EXERCISE DETAILS.
Search the records for the word "Fleet" and pick out every line that has it.

DATA PROVIDED.
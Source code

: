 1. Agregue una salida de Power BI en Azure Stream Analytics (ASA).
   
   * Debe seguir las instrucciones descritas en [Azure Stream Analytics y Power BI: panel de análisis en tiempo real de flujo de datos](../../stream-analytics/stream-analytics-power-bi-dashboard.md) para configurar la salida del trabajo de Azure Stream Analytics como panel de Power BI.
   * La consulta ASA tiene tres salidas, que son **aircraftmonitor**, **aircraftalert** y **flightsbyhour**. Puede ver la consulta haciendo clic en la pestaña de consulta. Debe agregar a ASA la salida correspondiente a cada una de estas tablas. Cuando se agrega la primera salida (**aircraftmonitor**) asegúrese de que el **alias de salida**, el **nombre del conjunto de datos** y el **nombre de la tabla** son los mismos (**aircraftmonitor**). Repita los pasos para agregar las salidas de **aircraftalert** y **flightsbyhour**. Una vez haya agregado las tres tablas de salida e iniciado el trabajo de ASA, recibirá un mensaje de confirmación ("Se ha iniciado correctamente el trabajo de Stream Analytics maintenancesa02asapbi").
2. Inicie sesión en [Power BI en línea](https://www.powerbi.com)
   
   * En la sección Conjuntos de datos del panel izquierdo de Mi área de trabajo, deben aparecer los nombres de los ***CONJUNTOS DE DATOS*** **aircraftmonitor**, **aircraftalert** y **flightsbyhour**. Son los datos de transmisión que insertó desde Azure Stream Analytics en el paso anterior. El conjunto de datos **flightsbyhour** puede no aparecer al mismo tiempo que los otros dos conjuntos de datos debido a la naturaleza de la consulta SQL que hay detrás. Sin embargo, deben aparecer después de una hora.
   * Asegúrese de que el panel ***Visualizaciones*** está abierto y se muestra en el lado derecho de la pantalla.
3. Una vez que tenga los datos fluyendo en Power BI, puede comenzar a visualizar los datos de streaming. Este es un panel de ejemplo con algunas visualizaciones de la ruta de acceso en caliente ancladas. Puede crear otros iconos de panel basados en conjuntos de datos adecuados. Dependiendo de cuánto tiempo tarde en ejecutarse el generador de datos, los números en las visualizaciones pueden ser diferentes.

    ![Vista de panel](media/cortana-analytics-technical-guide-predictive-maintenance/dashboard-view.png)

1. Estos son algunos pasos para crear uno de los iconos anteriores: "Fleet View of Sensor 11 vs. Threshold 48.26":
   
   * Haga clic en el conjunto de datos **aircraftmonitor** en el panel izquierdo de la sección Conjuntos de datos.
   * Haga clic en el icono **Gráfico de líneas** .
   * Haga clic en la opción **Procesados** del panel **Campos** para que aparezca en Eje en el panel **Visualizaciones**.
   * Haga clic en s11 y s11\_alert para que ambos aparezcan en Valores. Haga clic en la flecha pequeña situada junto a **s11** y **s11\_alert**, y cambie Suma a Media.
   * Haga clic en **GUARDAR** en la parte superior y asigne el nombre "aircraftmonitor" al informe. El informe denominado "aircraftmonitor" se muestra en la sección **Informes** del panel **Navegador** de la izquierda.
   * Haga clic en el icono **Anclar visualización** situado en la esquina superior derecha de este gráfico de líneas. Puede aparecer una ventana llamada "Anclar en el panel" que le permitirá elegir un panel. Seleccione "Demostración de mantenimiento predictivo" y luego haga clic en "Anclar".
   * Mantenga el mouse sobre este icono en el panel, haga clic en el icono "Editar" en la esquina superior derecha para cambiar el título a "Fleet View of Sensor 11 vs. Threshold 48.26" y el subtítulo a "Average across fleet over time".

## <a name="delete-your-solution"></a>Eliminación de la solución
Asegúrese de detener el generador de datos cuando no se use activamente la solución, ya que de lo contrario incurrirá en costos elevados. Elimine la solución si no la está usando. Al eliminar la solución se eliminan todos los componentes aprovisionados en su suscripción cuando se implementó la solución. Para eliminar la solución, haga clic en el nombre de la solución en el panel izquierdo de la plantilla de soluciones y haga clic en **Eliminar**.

SOLVED EXERCISE.
1. Estos son algunos pasos para crear uno de los iconos anteriores: "Fleet View of Sensor 11 vs. Threshold 48.26":
   * Mantenga el mouse sobre este icono en el panel, haga clic en el icono "Editar" en la esquina superior derecha para cambiar el título a "Fleet View of Sensor 11 vs. Threshold 48.26" y el subtítulo a "Average across fleet over time".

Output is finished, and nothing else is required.